Pemuda itu menggunakan pakaian serba hitam dan memakai jaket berpenutup kepala, pemuda itupun menjawab :
"Ampun? Maaf?", ujar pemuda itu dengan nada dingin, "apakah dengan kalimat itu bisa membuat ibukuhidup kembali?", "apakah dulu kau memberikan kesempatan kepadanya?", "saat dulu kau menyiksanya"?.
"Aku khilaf nak, waktu itu aku tak bisa menerima kondisi ibumu yang memiliki kemampuan khusus, aku hampir gila nak, maafkan aku yang membuatmu sendirian", ujar lelaki paruh baya itu dengan ketakutan.
"Waktu itu aku gelap mata, aku tak kuasa mendengar ocehan gila ibumu tentang kematianku di tanganmu", Lanjut lelaki paruh baya itu.
Sambil mencekik, pemuda itu membuka penutup kepalanya, dan terlihat wajah yang sama dengan lelaki paruh baya itu, hanya saja 20 tahun lebih muda.
Dengan sorot matanya yang dingin dan penuh kebencian, sambil tersenyum sinis pemuda itu berkata:
"Lalu bagaimana sekarang Ayah?", kata pemuda itu penuh dengan nada kemenangan, ia pun melanjutkan:
"Apakah kau sudah puas? Kau membunuh Ibu dan tak ada keadilan untuknya?", tanya pemuda itu.
"Cukup nak, aku harus memohon dengan cara seperti apa agar kau memaafkanku nak?", ujar lelaki paruh baya itu dengan suara tercekat karena kuatnya cekikan pemuda itu.
"Aku sudah menebus perbuatanku di penjara, dan aku menyesali perbuatanku, aku ingin hidup bersamamu dan menghabiskan sisa hidupku sebagai ayahmu", kata lelaki paruh baya itu penuh memohon.
Pemuda itu tertawa keras, tawa dingin dan mengerikan, kemudian ia kembali menatap ayahnya dan berkata:
"Sudah terlambat Pak Rama, sekarang waktunya kau menebus perbuatanmu", pemuda itu kemudian menarik pisau dari balik jaketnya dan menebas tenggorokan ayahnya.
"Hnggh, ohkk", terdengar suara Pak Rama selayaknya suara hewan yang disembelih, darah ayahnya muncrat ke wajah pemuda itu dengan ekspresi yang terlihat menikmati seolah sedang mandi di pancuran yang dingin.
"Rasakanlah ayah.. Rasakanlah darah mengucur dari urat lehermu… rasakanlah bagaimana rasa saat ibu mati di tanganmu." Kata pemuda itu masih mencekik ayahnya yang mulai meregang nyawa.
Pak Rama pun mulai tak berdaya, tatapannya mulai kosong menatap mata anaknya , mulutnya menganga dan tubuhnya mulai melemas serta darah terus mengucur dari tebasan di lehernya.
Sambil menatap mata ayahnya yang sedang sekarat, pemuda itupun menyanyikan syair dari lagu Requiem Lacrimosa milik Mozart.
"Lacrimosa dies illa.", "Qua resurget ex favilla", "Judicandus homo reus". dengan nada yang mencekam. (Lacrimosa adalah lagu terakhir yang diciptakan mozart dalam seri requiem/peringatan kematian)
Pak Rama akhirnya meregang nyawa di tangan anaknya.
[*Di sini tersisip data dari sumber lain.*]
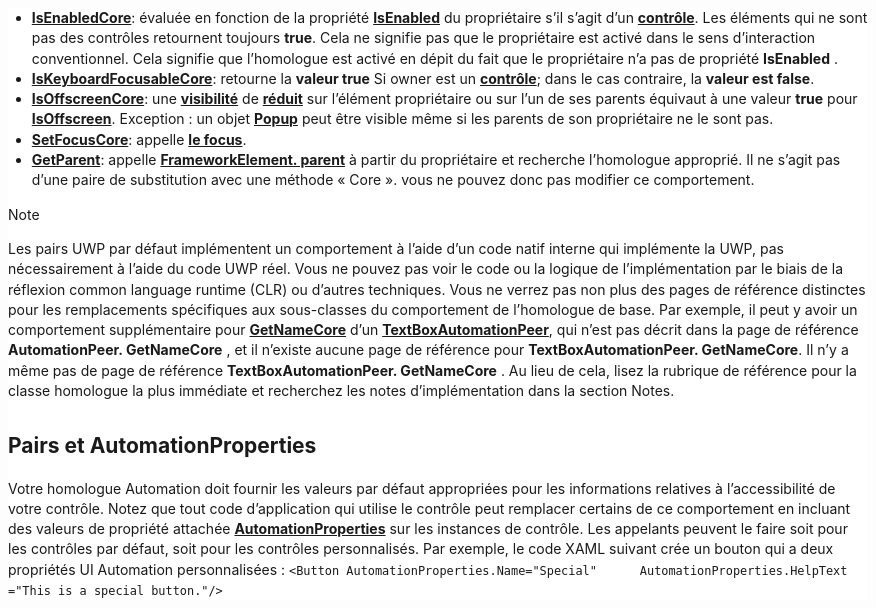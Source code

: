 * [**IsEnabledCore**](https://docs.microsoft.com/uwp/api/windows.ui.xaml.automation.peers.automationpeer.isenabledcore): évaluée en fonction de la propriété [**IsEnabled**](https://docs.microsoft.com/uwp/api/windows.ui.xaml.controls.control.isenabled) du propriétaire s’il s’agit d’un [**contrôle**](https://docs.microsoft.com/uwp/api/Windows.UI.Xaml.Controls.Control). Les éléments qui ne sont pas des contrôles retournent toujours **true**. Cela ne signifie pas que le propriétaire est activé dans le sens d’interaction conventionnel. Cela signifie que l’homologue est activé en dépit du fait que le propriétaire n’a pas de propriété **IsEnabled** .
* [**IsKeyboardFocusableCore**](https://docs.microsoft.com/uwp/api/windows.ui.xaml.automation.peers.automationpeer.iskeyboardfocusablecore): retourne la **valeur true** Si owner est un [**contrôle**](https://docs.microsoft.com/uwp/api/Windows.UI.Xaml.Controls.Control); dans le cas contraire, la **valeur est false**.
* [**IsOffscreenCore**](https://docs.microsoft.com/uwp/api/windows.ui.xaml.automation.peers.automationpeer.isoffscreencore): une [**visibilité**](https://docs.microsoft.com/uwp/api/windows.ui.xaml.uielement.visibility) de [**réduit**](https://docs.microsoft.com/uwp/api/windows.ui.xaml.visibility) sur l’élément propriétaire ou sur l’un de ses parents équivaut à une valeur **true** pour [**IsOffscreen**](https://docs.microsoft.com/uwp/api/windows.ui.xaml.automation.peers.automationpeer.isoffscreen). Exception : un objet [**Popup**](https://docs.microsoft.com/uwp/api/Windows.UI.Xaml.Controls.Primitives.Popup) peut être visible même si les parents de son propriétaire ne le sont pas.
* [**SetFocusCore**](https://docs.microsoft.com/uwp/api/windows.ui.xaml.automation.peers.automationpeer.setfocuscore): appelle [**le focus**](https://docs.microsoft.com/uwp/api/windows.ui.xaml.controls.control.focus).
* [**GetParent**](https://docs.microsoft.com/uwp/api/windows.ui.xaml.automation.peers.automationpeer.getparent): appelle [**FrameworkElement. parent**](https://docs.microsoft.com/uwp/api/windows.ui.xaml.frameworkelement.parent) à partir du propriétaire et recherche l’homologue approprié. Il ne s’agit pas d’une paire de substitution avec une méthode « Core ». vous ne pouvez donc pas modifier ce comportement.

> [!NOTE]
> Les pairs UWP par défaut implémentent un comportement à l’aide d’un code natif interne qui implémente la UWP, pas nécessairement à l’aide du code UWP réel. Vous ne pouvez pas voir le code ou la logique de l’implémentation par le biais de la réflexion common language runtime (CLR) ou d’autres techniques. Vous ne verrez pas non plus des pages de référence distinctes pour les remplacements spécifiques aux sous-classes du comportement de l’homologue de base. Par exemple, il peut y avoir un comportement supplémentaire pour [**GetNameCore**](https://docs.microsoft.com/uwp/api/windows.ui.xaml.automation.peers.automationpeer.getnamecore) d’un [**TextBoxAutomationPeer**](https://docs.microsoft.com/uwp/api/Windows.UI.Xaml.Automation.Peers.TextBoxAutomationPeer), qui n’est pas décrit dans la page de référence **AutomationPeer. GetNameCore** , et il n’existe aucune page de référence pour  **TextBoxAutomationPeer. GetNameCore**. Il n’y a même pas de page de référence **TextBoxAutomationPeer. GetNameCore** . Au lieu de cela, lisez la rubrique de référence pour la classe homologue la plus immédiate et recherchez les notes d’implémentation dans la section Notes.

<span id="Peers_and_AutomationProperties"/>
<span id="peers_and_automationproperties"/>
<span id="PEERS_AND_AUTOMATIONPROPERTIES"/>

## <a name="peers-and-automationproperties"></a>Pairs et AutomationProperties  
Votre homologue Automation doit fournir les valeurs par défaut appropriées pour les informations relatives à l’accessibilité de votre contrôle. Notez que tout code d’application qui utilise le contrôle peut remplacer certains de ce comportement en incluant des valeurs de propriété attachée [**AutomationProperties**](https://docs.microsoft.com/uwp/api/Windows.UI.Xaml.Automation.AutomationProperties) sur les instances de contrôle. Les appelants peuvent le faire soit pour les contrôles par défaut, soit pour les contrôles personnalisés. Par exemple, le code XAML suivant crée un bouton qui a deux propriétés UI Automation personnalisées : `<Button AutomationProperties.Name="Special"      AutomationProperties.HelpText="This is a special button."/>`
Tubuh tegap bak pahlawan itu menjadi lemas tak berdaya dan bersimbah darah.
Pemuda itu melempar jasad ayahnya ke tanah, dan kemudian mengelap pisaunya ke baju sang ayah.
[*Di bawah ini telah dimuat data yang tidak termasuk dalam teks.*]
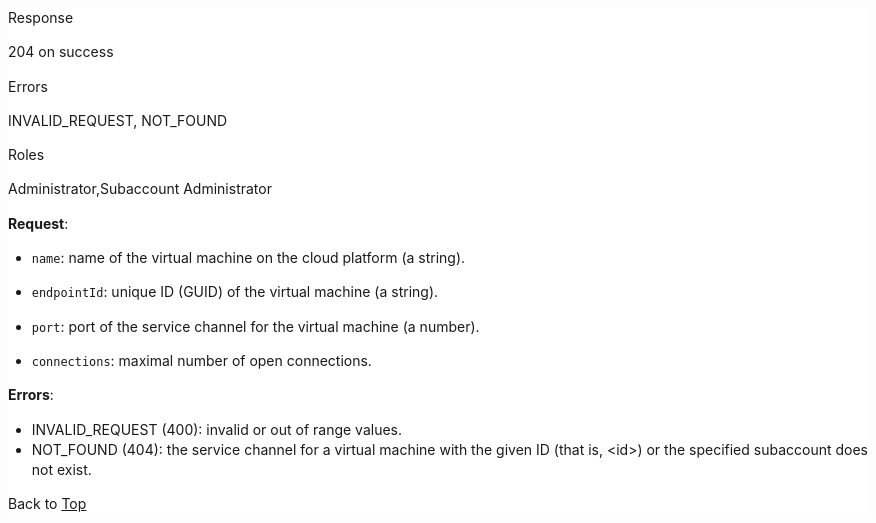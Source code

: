 </td>
</tr>
<tr>
<td valign="top">

Response

</td>
<td valign="top">

204 on success

</td>
</tr>
<tr>
<td valign="top">

Errors

</td>
<td valign="top">

INVALID\_REQUEST, NOT\_FOUND

</td>
</tr>
<tr>
<td valign="top">

Roles

</td>
<td valign="top">

Administrator,Subaccount Administrator 

</td>
</tr>
</table>

**Request**:

-   `name`: name of the virtual machine on the cloud platform \(a string\).

-   `endpointId`: unique ID \(GUID\) of the virtual machine \(a string\).

-   `port`: port of the service channel for the virtual machine \(a number\).

-   `connections`: maximal number of open connections.

**Errors**:

-   INVALID\_REQUEST \(400\): invalid or out of range values.
-   NOT\_FOUND \(404\): the service channel for a virtual machine with the given ID \(that is, <id\>\) or the specified subaccount does not exist.

Back to [Top](subaccount-service-channels-b20af3b.md#loiob20af3bf34b441228c2f095744019758__top)



<a name="loiob20af3bf34b441228c2f095744019758__get_abap_all"/>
Ia pun merokok dan meninggalkan tempat itu bagaikan tanpa dosa dan penuh kemenangan.
"Kring-kring" , alarm hpku berbunyi dan aku terbangun terduduk.
Syukurlah, cuma mimpi buruk pikirku. Dengan berusaha sekuat tenaga sambil malas malasan aku berusaha tuk berjalan ke kamar mandi.
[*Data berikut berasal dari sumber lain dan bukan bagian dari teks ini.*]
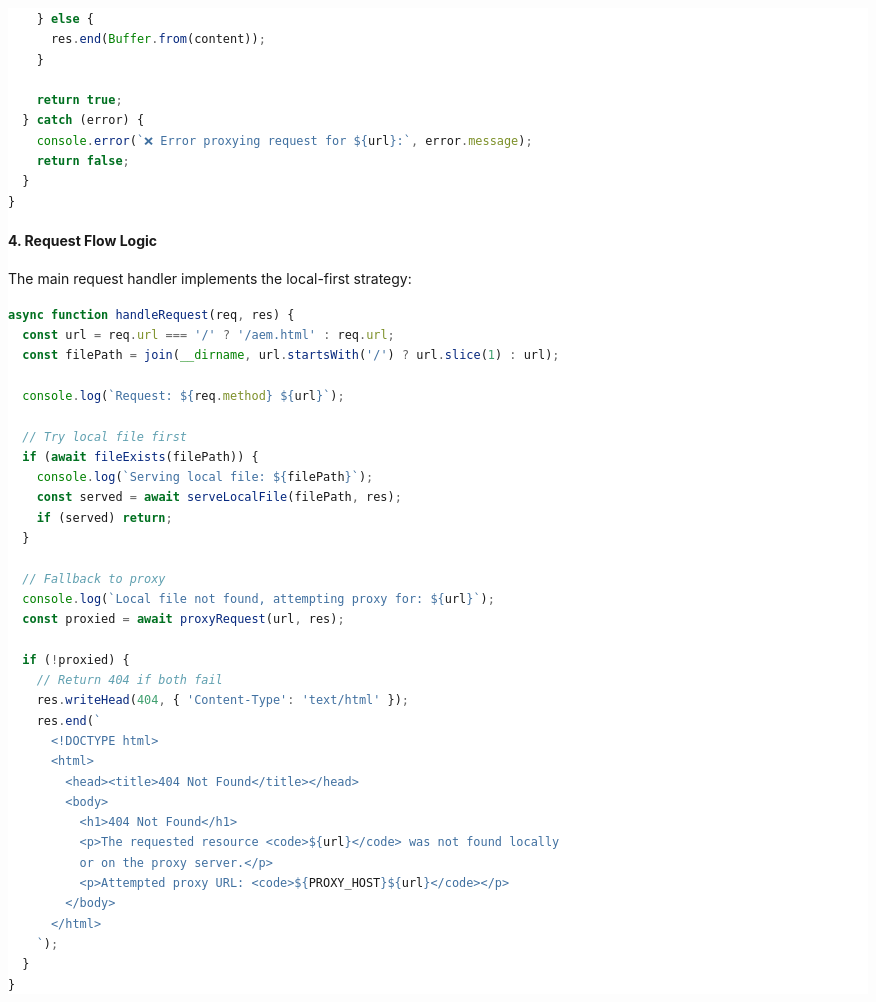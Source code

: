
 ```javascript
    } else {
      res.end(Buffer.from(content));
    }

    return true;
  } catch (error) {
    console.error(`❌ Error proxying request for ${url}:`, error.message);
    return false;
  }
}
```

#### 4. Request Flow Logic
The main request handler implements the local-first strategy:

```javascript
async function handleRequest(req, res) {
  const url = req.url === '/' ? '/aem.html' : req.url;
  const filePath = join(__dirname, url.startsWith('/') ? url.slice(1) : url);

  console.log(`Request: ${req.method} ${url}`);

  // Try local file first
  if (await fileExists(filePath)) {
    console.log(`Serving local file: ${filePath}`);
    const served = await serveLocalFile(filePath, res);
    if (served) return;
  }

  // Fallback to proxy
  console.log(`Local file not found, attempting proxy for: ${url}`);
  const proxied = await proxyRequest(url, res);

  if (!proxied) {
    // Return 404 if both fail
    res.writeHead(404, { 'Content-Type': 'text/html' });
    res.end(`
      <!DOCTYPE html>
      <html>
        <head><title>404 Not Found</title></head>
        <body>
          <h1>404 Not Found</h1>
          <p>The requested resource <code>${url}</code> was not found locally 
          or on the proxy server.</p>
          <p>Attempted proxy URL: <code>${PROXY_HOST}${url}</code></p>
        </body>
      </html>
    `);
  }
}
```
Aku pun mencuci wajahku dan alangkah terkejutnya aku ketika melihat tanganku bersimbah darah, pun ketika melihat wajahku di cermin penuh dengan darah seolah disiramkan ke wajahku.
Aku terdiam dan akhirnya aku tersadar bahwa yang terjadi semalam itu nyata. Terlihat pakaian hitam yang kukenakan saat pembunuhan semalam serta pisau militer milik ayahku yang kugunakan untuk menebas leher ayahku.
Ya,
Akulah Ravi , orang yang dianggap ayahku sebagai ancaman kematian olehnya, aku lah yang diceritakan ayahku selalu ada dalam visi ibuku yang memiliki kemampuan khusus dan aku lah yang diselamatkan oleh ibuku dan berhasil melarikan diri dari perbuatan keji ayahku.
Namun, aku tidak berlari sendiri, kematian ibuku memberikan luka mendalam dan memberikan dendam terhadap ayahku.
Ya, sosok yang membunuh ayahku bukanlah aku, dia lah Rava "diriku yang lain" yang terlahir dari luka dan dendamku.